And then there are the reissues of two famous works: D. J. Taylor’s biography of George Orwell, and Michael Ignatieff’s revised life of Isaiah Berlin. I have an extensive supply of Orwell-related literature in one of my bookcases, including Taylor’s Life, the biographies by Crick, Meyer, Bowker, Shelden, and dozens of volumes that inspect various aspects of Orwell’s life and works, as well as an almost full set of the magnificent Complete Works of George Orwell, edited by Peter Davison. In view of my breakthrough research in 2004 suggesting that Orwell had Asperger’s Syndrome – a diagnosis later confirmed by Professor Michael Fitzgerald in his 2005 book The Genesis of Artistic Creativity (see https://coldspur.com/reviews/orwells-clock/ ), I was keen to learn how Taylor had treated this information in Orwell: The New Life. I had written to Taylor many years ago, and pointed him to my article posted on coldspur, so he must have been aware of the theory.
The book duly arrived. I checked out the index: no mention of Fitzgerald or Percy or Asperger’s. Yet the flyleaf declares that the book uses ‘a wide range of previously unknown sources’, and that it is ‘poignant, far-reaching, and critically astute’. I read all of its 540 dense pages, and enjoyed it, but did not learn much more than I gained from the 2003 version, and it sometimes is simply too encyclopaedic. Indeed, the resident literary lampoonist and satirist at Private Eye captured the spirit of it in a short parody published a few weeks ago. While his contributions are always presented anonymously, I know that the author’s identity is – D. J. Taylor.
So what happened? I was apparently not the only reader to wonder about Taylor’s disdain. Alexander Larman, in a review of the biography in the July issue of The Spectator World, wrote:
“Taylor shies away from any suggestion that Orwell was on the autism spectrum, but judging by many of the actions depicted in this necessarily lengthy but never self-indulgent book, he suffered from at least a moderate form of Asperger syndrome, which might explain his often uncomprehendingly forthright attitude towards his fellow writers.” Yet that is only partly true. Taylor does not ‘shy away’: he never even engages with the hypothesis, which represents a very bizarre way of treating fresh research. Ignoring coldspur is perhaps pardonable, but pretending that the relevant publication by the very prominent Professor Fitzgerald had no merit is surely inexcusable. Since a review of the book also appeared in Literary Review, I sent a letter to the Editor of that excellent magazine describing my puzzlement, and drawing attention to both my article and the book by Professor Fitzgerald. He declined to print my letter.
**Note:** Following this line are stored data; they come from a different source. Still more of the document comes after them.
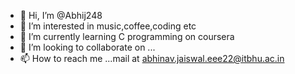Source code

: - 👋 Hi, I’m @Abhij248
- 👀 I’m interested in music,coffee,coding etc
- 🌱 I’m currently learning C programming on coursera
- 💞️ I’m looking to collaborate on ...
- 📫 How to reach me ...mail at abhinav.jaiswal.eee22@itbhu.ac.in

<!---
Abhij248/Abhij248 is a ✨ special ✨ repository because its `README.md` (this file) appears on your GitHub profile.
You can click the Preview link to take a look at your changes.
--->
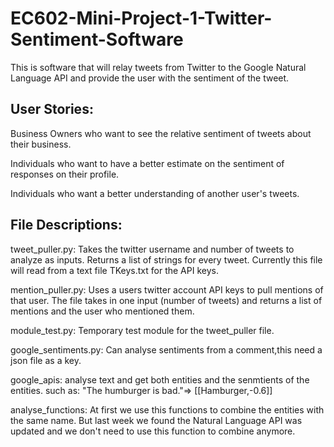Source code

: # EC602-Mini-Project-1-Twitter-Sentiment-Software
This is software that will relay tweets from Twitter to the Google Natural Language API and provide the user with the sentiment of the tweet.

## User Stories:
Business Owners who want to see the relative sentiment of tweets about their business.

Individuals who want to have a better estimate on the sentiment of responses on their profile. 

Individuals who want a better understanding of another user's tweets. 



## File Descriptions:

tweet_puller.py: Takes the twitter username and number of tweets to analyze as inputs. Returns a list of strings for every tweet. Currently this file will read from a text file TKeys.txt for the API keys. 

mention_puller.py: Uses a users twitter account API keys to pull mentions of that user. The file takes in one input (number of tweets) and returns a list of mentions and the user who mentioned them. 

module_test.py: Temporary test module for the tweet_puller file. 

google_sentiments.py: Can analyse sentiments from a comment,this need a json file as a key.

google_apis: analyse text and get both entities and the senmtients of the entities.
        such as: "The humburger is bad."=> [[Hamburger,-0.6]]
        
analyse_functions: At first we use this functions to combine the entities with the same name. But last week we found the Natural Language API was updated and we don't need to use this function to combine anymore.


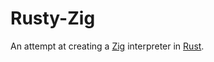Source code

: # Rusty-Zig
An attempt at creating a [Zig](https://ziglang.org) interpreter 
in [Rust](https://rust-lang.org).

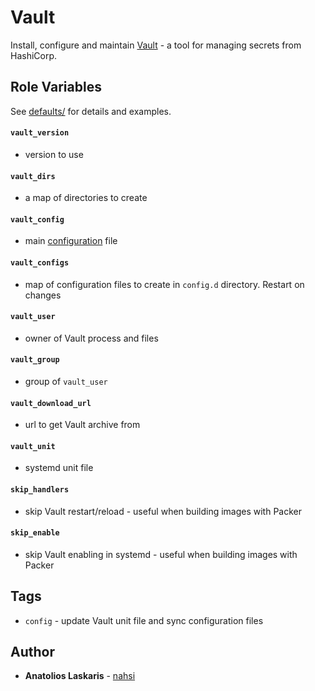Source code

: # Vault

Install, configure and maintain [Vault](https://www.vaultproject.io) - a tool
for managing secrets from HashiCorp.

## Role Variables

See
[defaults/](https://github.com/nahsilabs/ansible-hashistack/blob/main/roles/vault/defaults/)
for details and examples.

#### `vault_version`

- version to use

#### `vault_dirs`

- a map of directories to create

#### `vault_config`

- main [configuration](https://www.vaultproject.io/docs/configuration) file

#### `vault_configs`

- map of configuration files to create in `config.d` directory. Restart on
  changes

#### `vault_user`

- owner of Vault process and files

#### `vault_group`

- group of `vault_user`

#### `vault_download_url`

- url to get Vault archive from

#### `vault_unit`

- systemd unit file

#### `skip_handlers`

- skip Vault restart/reload - useful when building images with Packer

#### `skip_enable`

- skip Vault enabling in systemd - useful when building images with Packer

## Tags

- `config` - update Vault unit file and sync configuration files

## Author

- **Anatolios Laskaris** - [nahsi](https://github.com/nahsi)
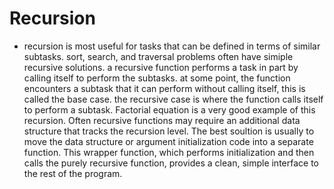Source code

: # Recursion
- recursion is most useful for tasks that can be defined in terms of similar subtasks. sort, search, and
  traversal problems often have simiple recursive solutions. a recursive function performs a task in part by
  calling itself to perform the subtasks. at some point, the function encounters a subtask that it can perform
  without calling itself, this is called the base case. the recursive case is where the function calls itself
  to perform a subtask. Factorial equation is a very good example of this recursion. Often recursive functions
  may require an additional data structure that tracks the recursion level. The best soultion is usually to
  move the data structure or argument initialization code into a separate function. This wrapper function,
  which performs initialization and then calls the purely recursive function, provides a clean, simple
  interface to the rest of the program.
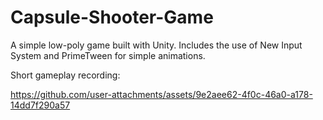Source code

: # Capsule-Shooter-Game
A simple low-poly game built with Unity. Includes the use of New Input System and PrimeTween for simple animations.

Short gameplay recording:

https://github.com/user-attachments/assets/9e2aee62-4f0c-46a0-a178-14dd7f290a57

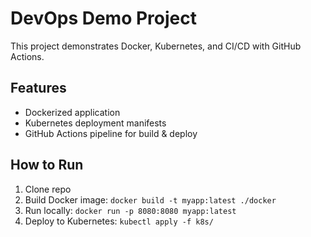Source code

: # DevOps Demo Project

This project demonstrates Docker, Kubernetes, and CI/CD with GitHub Actions.

## Features
- Dockerized application
- Kubernetes deployment manifests
- GitHub Actions pipeline for build & deploy

## How to Run
1. Clone repo
2. Build Docker image: `docker build -t myapp:latest ./docker`
3. Run locally: `docker run -p 8080:8080 myapp:latest`
4. Deploy to Kubernetes: `kubectl apply -f k8s/`
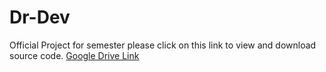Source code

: # Dr-Dev
Official Project for semester
please click on this link to view and download source code.
<a href="https://drive.google.com/drive/u/0/my-drive"> Google Drive Link </a>
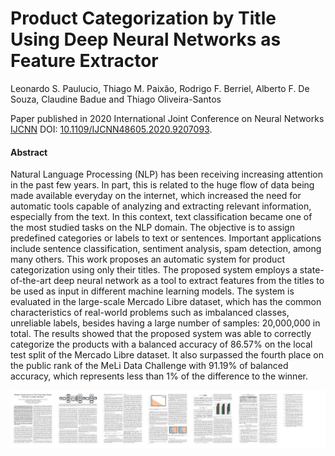 # Product Categorization by Title Using Deep Neural Networks as Feature Extractor

Leonardo S. Paulucio, Thiago M. Paixão, Rodrigo F. Berriel, Alberto F. De Souza, Claudine Badue and Thiago Oliveira-Santos

Paper published in  2020 International Joint Conference on Neural Networks [IJCNN](https://www.ijcnn.org/) DOI: [10.1109/IJCNN48605.2020.9207093](https://doi.org/10.1109/IJCNN48605.2020.9207093).

#### Abstract
Natural Language Processing (NLP) has been receiving increasing attention in the past few years. In part, this is related to the huge flow of data being made available everyday on the internet, which increased the need for automatic tools capable of analyzing and extracting relevant information, especially from the text. In this context, text classification became one of the most studied tasks on the NLP domain. The objective is to assign predefined categories or labels to text or sentences. Important applications include sentence classification, sentiment analysis, spam detection, among many others. This work proposes an automatic system for product categorization using only their titles. The proposed system employs a state-of-the-art deep neural network as a tool to extract features from the titles to be used as input in different machine learning models. The system is evaluated in the large-scale Mercado Libre dataset, which has the common characteristics of real-world problems such as imbalanced classes, unreliable labels, besides having a large number of samples: 20,000,000 in total. The results showed that the proposed system was able to correctly categorize the products with a balanced accuracy of 86.57% on the local test split of the Mercado Libre dataset. It also surpassed the fourth place on the public rank of the MeLi Data Challenge with 91.19% of balanced accuracy, which represents less than 1% of the difference to the winner.

[![Overview](https://github.com/lspaulucio/product-categorization-ijcnn-2020/blob/master/images/thumbnail.jpeg)](https://ieeexplore.ieee.org/document/9207093)
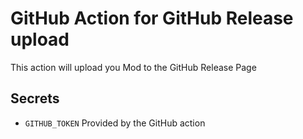 # GitHub Action for GitHub Release upload

This action will upload you Mod to the GitHub Release Page

## Secrets

* `GITHUB_TOKEN` Provided by the GitHub action
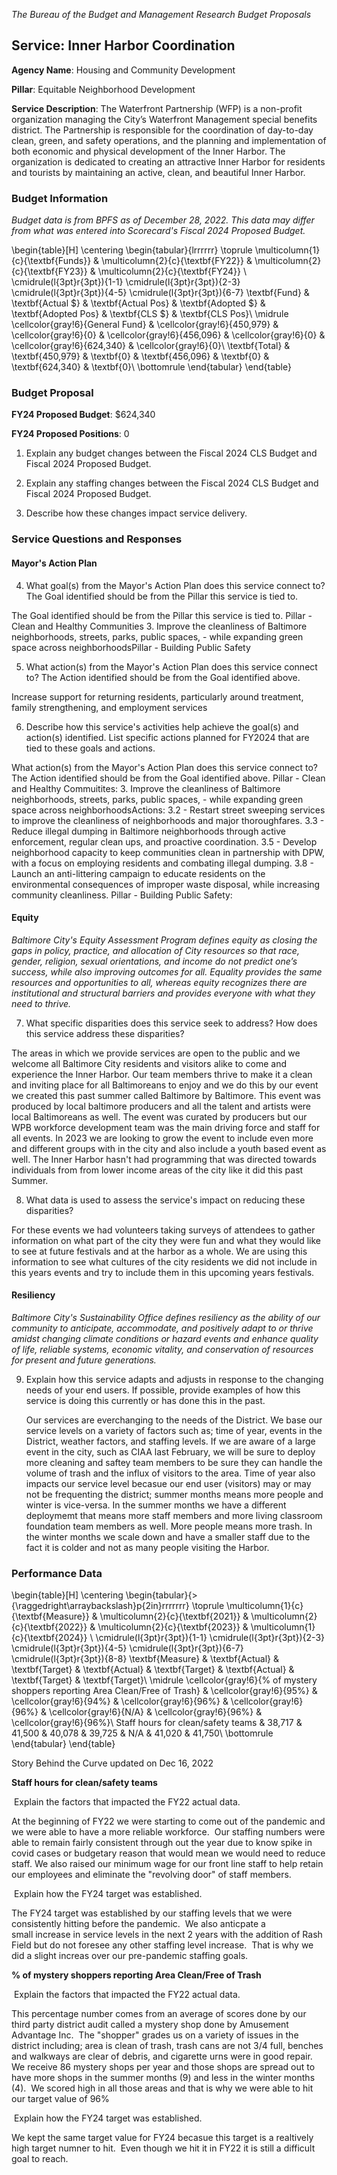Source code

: 
*The Bureau of the Budget and Management Research Budget Proposals*

## Service: Inner Harbor Coordination

**Agency Name**: Housing and Community Development

**Pillar**: Equitable Neighborhood Development

**Service Description**:  The Waterfront Partnership (WFP) is a non-profit organization managing the City’s Waterfront Management special benefits district. The Partnership is responsible for the coordination of day-to-day clean, green, and safety operations, and the planning and implementation of both economic and physical development of the Inner Harbor. The organization is dedicated to creating an attractive Inner Harbor for residents and tourists by maintaining an active, clean, and beautiful Inner Harbor.

### Budget Information

*Budget data is from BPFS as of December 28, 2022. This data may differ from what was entered into Scorecard's Fiscal 2024 Proposed Budget.*

\begin{table}[H]
\centering
\begin{tabular}{lrrrrrr}
\toprule
\multicolumn{1}{c}{\textbf{Funds}} & \multicolumn{2}{c}{\textbf{FY22}} & \multicolumn{2}{c}{\textbf{FY23}} & \multicolumn{2}{c}{\textbf{FY24}} \\
\cmidrule(l{3pt}r{3pt}){1-1} \cmidrule(l{3pt}r{3pt}){2-3} \cmidrule(l{3pt}r{3pt}){4-5} \cmidrule(l{3pt}r{3pt}){6-7}
\textbf{Fund} & \textbf{Actual \$} & \textbf{Actual Pos} & \textbf{Adopted \$} & \textbf{Adopted Pos} & \textbf{CLS \$} & \textbf{CLS Pos}\\
\midrule
\cellcolor{gray!6}{General Fund} & \cellcolor{gray!6}{450,979} & \cellcolor{gray!6}{0} & \cellcolor{gray!6}{456,096} & \cellcolor{gray!6}{0} & \cellcolor{gray!6}{624,340} & \cellcolor{gray!6}{0}\\
\textbf{Total} & \textbf{450,979} & \textbf{0} & \textbf{456,096} & \textbf{0} & \textbf{624,340} & \textbf{0}\\
\bottomrule
\end{tabular}
\end{table}

### Budget Proposal

**FY24 Proposed Budget**: $624,340

**FY24 Proposed Positions**: 0




1. Explain any budget changes between the Fiscal 2024 CLS Budget and Fiscal 2024 Proposed Budget.

                                   

2. Explain any staffing changes between the Fiscal 2024 CLS Budget and Fiscal 2024 Proposed Budget.

                                   

3. Describe how these changes impact service delivery.



### Service Questions and Responses

#### Mayor's Action Plan


4. What goal(s) from the Mayor's Action Plan does this service connect to? The Goal identified should be from the Pillar this service is tied to.

The Goal identified should be from the Pillar this service is tied to.     Pillar - Clean and Healthy Communities     3. Improve the cleanliness of Baltimore neighborhoods, streets, parks, public spaces, - while expanding green space across neighborhoodsPillar - Building Public Safety

5. What action(s) from the Mayor's Action Plan does this service connect to? The Action identified should be from the Goal identified above.

Increase support for returning residents, particularly around treatment, family strengthening, and employment services

6. Describe how this service's activities help achieve the goal(s) and action(s) identified. List specific actions planned for FY2024 that are tied to these goals and actions.

What action(s) from the Mayor's Action Plan does this service connect to?     The Action identified should be from the Goal identified above.     Pillar - Clean and Healthy Commuitites: 3. Improve the cleanliness of Baltimore neighborhoods, streets, parks, public spaces, - while expanding green space across neighborhoodsActions: 3.2 - Restart street sweeping services to improve the cleanliness of neighborhoods and major thoroughfares. 3.3 - Reduce illegal dumping in Baltimore neighborhoods through active enforcement, regular clean ups, and proactive coordination. 3.5 - Develop neighborhood capacity to keep communities clean in partnership with DPW, with a focus on employing residents and combating illegal dumping. 3.8 - Launch an anti-littering campaign to educate residents on the environmental consequences of improper waste disposal, while increasing community cleanliness.     Pillar - Building Public Safety:

#### Equity
*Baltimore City's Equity Assessment Program defines equity as closing the gaps in policy, practice, and allocation of City resources so that race, gender, religion, sexual orientations, and income do not predict one’s success, while also improving outcomes for all. Equality provides the same resources and opportunities to all, whereas equity recognizes there are institutional and structural barriers and provides everyone with what they need to thrive.* 

7. What specific disparities does this service seek to address? How does this service address these disparities?

The areas in which we provide services are open to the public and we welcome all Baltimore City residents and visitors alike to come and experience the Inner Harbor.  Our team members thrive to make it a clean and inviting place for all Baltimoreans to enjoy and we do this by our event we created this past summer called Baltimore by Baltimore.  This event was produced by local baltimore producers and all the talent and artists were local Baltimoreans as well.  The event was curated by producers but our WPB workforce development team was the main driving force and staff for all events.  In 2023 we are looking to grow the event to include even more and different groups with in the city and also include a youth based event as well.  The Inner Harbor hasn't had programming that was directed towards individuals from from lower income areas of the city like it did this past Summer.

8. What data is used to assess the service's impact on reducing these disparities?

For these events we had volunteers taking surveys of attendees to gather information on what part of the city they were fun and what they would like to see at future festivals and at the harbor as a whole.  We are using this information to see what cultures of the city residents we did not include in this years events and try to include them in this upcoming years festivals.

#### Resiliency
*Baltimore City's Sustainability Office defines resiliency as the ability of our community to anticipate, accommodate, and positively adapt to or thrive amidst changing climate conditions or hazard events and enhance quality of life, reliable systems, economic vitality, and conservation of resources for present and future generations.* 

9. Explain how this service adapts and adjusts in response to the changing needs of your end users. If possible, provide examples of how this service is doing this currently or has done this in the past.

    Our services are everchanging to the needs of the District.  We base our service levels on a variety of factors such as; time of year, events in the District, weather factors, and staffing levels.  If we are aware of a large event in the city, such as CIAA last February, we will be sure to deploy more cleaning and saftey team members to be sure they can handle the volume of trash and the influx of visitors to the area.  Time of year also impacts our service level becasue our end user (visitors) may or may not be frequenting the district; summer months means more people and winter is vice-versa.  In the summer months we have a different deploymemt that means more staff members and more living classroom foundation team members as well.  More people means more trash.  In the winter months we scale down and have a smaller staff due to the fact it is colder and not as many people visiting the Harbor.


### Performance Data
\begin{table}[H]
\centering
\begin{tabular}{>{\raggedright\arraybackslash}p{2in}rrrrrrr}
\toprule
\multicolumn{1}{c}{\textbf{Measure}} & \multicolumn{2}{c}{\textbf{2021}} & \multicolumn{2}{c}{\textbf{2022}} & \multicolumn{2}{c}{\textbf{2023}} & \multicolumn{1}{c}{\textbf{2024}} \\
\cmidrule(l{3pt}r{3pt}){1-1} \cmidrule(l{3pt}r{3pt}){2-3} \cmidrule(l{3pt}r{3pt}){4-5} \cmidrule(l{3pt}r{3pt}){6-7} \cmidrule(l{3pt}r{3pt}){8-8}
\textbf{Measure} & \textbf{Actual} & \textbf{Target} & \textbf{Actual} & \textbf{Target} & \textbf{Actual} & \textbf{Target} & \textbf{Target}\\
\midrule
\cellcolor{gray!6}{\% of mystery shoppers reporting Area Clean/Free of Trash} & \cellcolor{gray!6}{95\%} & \cellcolor{gray!6}{94\%} & \cellcolor{gray!6}{96\%} & \cellcolor{gray!6}{96\%} & \cellcolor{gray!6}{N/A} & \cellcolor{gray!6}{96\%} & \cellcolor{gray!6}{96\%}\\
Staff hours for clean/safety teams & 38,717 & 41,500 & 40,078 & 39,725 & N/A & 41,020 & 41,750\\
\bottomrule
\end{tabular}
\end{table}



Story Behind the Curve updated on Dec 16, 2022

**Staff hours for clean/safety teams** 

 Explain the factors that impacted the FY22 actual data.

 At the beginning of FY22 we were starting to come out of the pandemic and we were able to have a more reliable workforce.  Our staffing numbers were able to remain fairly consistent through out the year due to know spike in covid cases or budgetary reason that would mean we would need to reduce staff. We also raised our minimum wage for our front line staff to help retain our employees and eliminate the "revolving door" of staff members.

  Explain how the FY24 target was established.

 The FY24 target was established by our staffing levels that we were consistently hitting before the pandemic.  We also anticpate a small increase in service levels in the next 2 years with the addition of Rash Field but do not foresee any other staffing level increase.  That is why we did a slight increas over our pre-pandemic staffing goals.

**% of mystery shoppers reporting Area Clean/Free of Trash** 

 Explain the factors that impacted the FY22 actual data.

 This percentage number comes from an average of scores done by our third party district audit called a mystery shop done by Amusement Advantage Inc.  The "shopper" grades us on a variety of issues in the district including; area is clean of trash, trash cans are not 3/4 full, benches and walkways are clear of debris, and cigarette urns were in good repair. We receive 86 mystery shops per year and those shops are spread out to have more shops in the summer months (9) and less in the winter months (4).  We scored high in all those areas and that is why we were able to hit our target value of 96%

  Explain how the FY24 target was established.

 We kept the same target value for FY24 becasue this target is a realtively high target numner to hit.  Even though we hit it in FY22 it is still a difficult goal to reach.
Soon afterwards, I read in the Wall Street Journal of August 12-13 a very positive review of a book titled Wifedom, a biography of Orwell’s first wife Eileen O’Shaughnessy, by Anna Funder. The reviewer, Donna Rifkind, wrote:
Ms. Funder clearly believes that Eilleen’s role in Orwell’s life has been undervalued. She balks at the ways Orwell views “women – as wives – in terms of what they do for him, or ‘demand’ of him.” His exalted status, she implies, has obscured how tyrannical this hater of tyrannies could be, how insensitive he was towards the women who best understood him.
It has been shown that Orwell treated several women in his life in a severely abusive manner. Taylor definitely soft-pedalled this aspect of his hero. It sounds as if a new version of his work is called for . . .
And then there was Michael Ignatieff and Isaiah Berlin. I learned from a Facebook post by Henry Hardy (Berlin’s long-time amanuensis and editor) that a revised edition of Isaiah Berlin: A Life, first published in 1998, was to appear this summer. I awaited its appearance eagerly. After all, in my study of Berlin, most prominently in my 2015 History Today article The Undercover Egghead (see https://coldspur.com/the-undercover-egghead/), in my comprehensive coverage in Misdefending the Realm (2017), and in my elegiac contribution in Isaiah in Love (see https://coldspur.com/isaiah-in-love/), I had done much to disclose Berlin’s involvement with intelligence, frequently of a highly dubious nature, which Berlin, in his conversations with Ignatieff, and in his own writings, had very strenuously denied. Surely Henry Hardy would have alerted Ignatieff to my contributions: Hardy had attended the lecture at Buckingham University where I first unveiled The Undercover Egghead, he was familiar with Misdefending the Realm, and had complimented me (he is not one to dispense praise easily) on Isaiah in Love.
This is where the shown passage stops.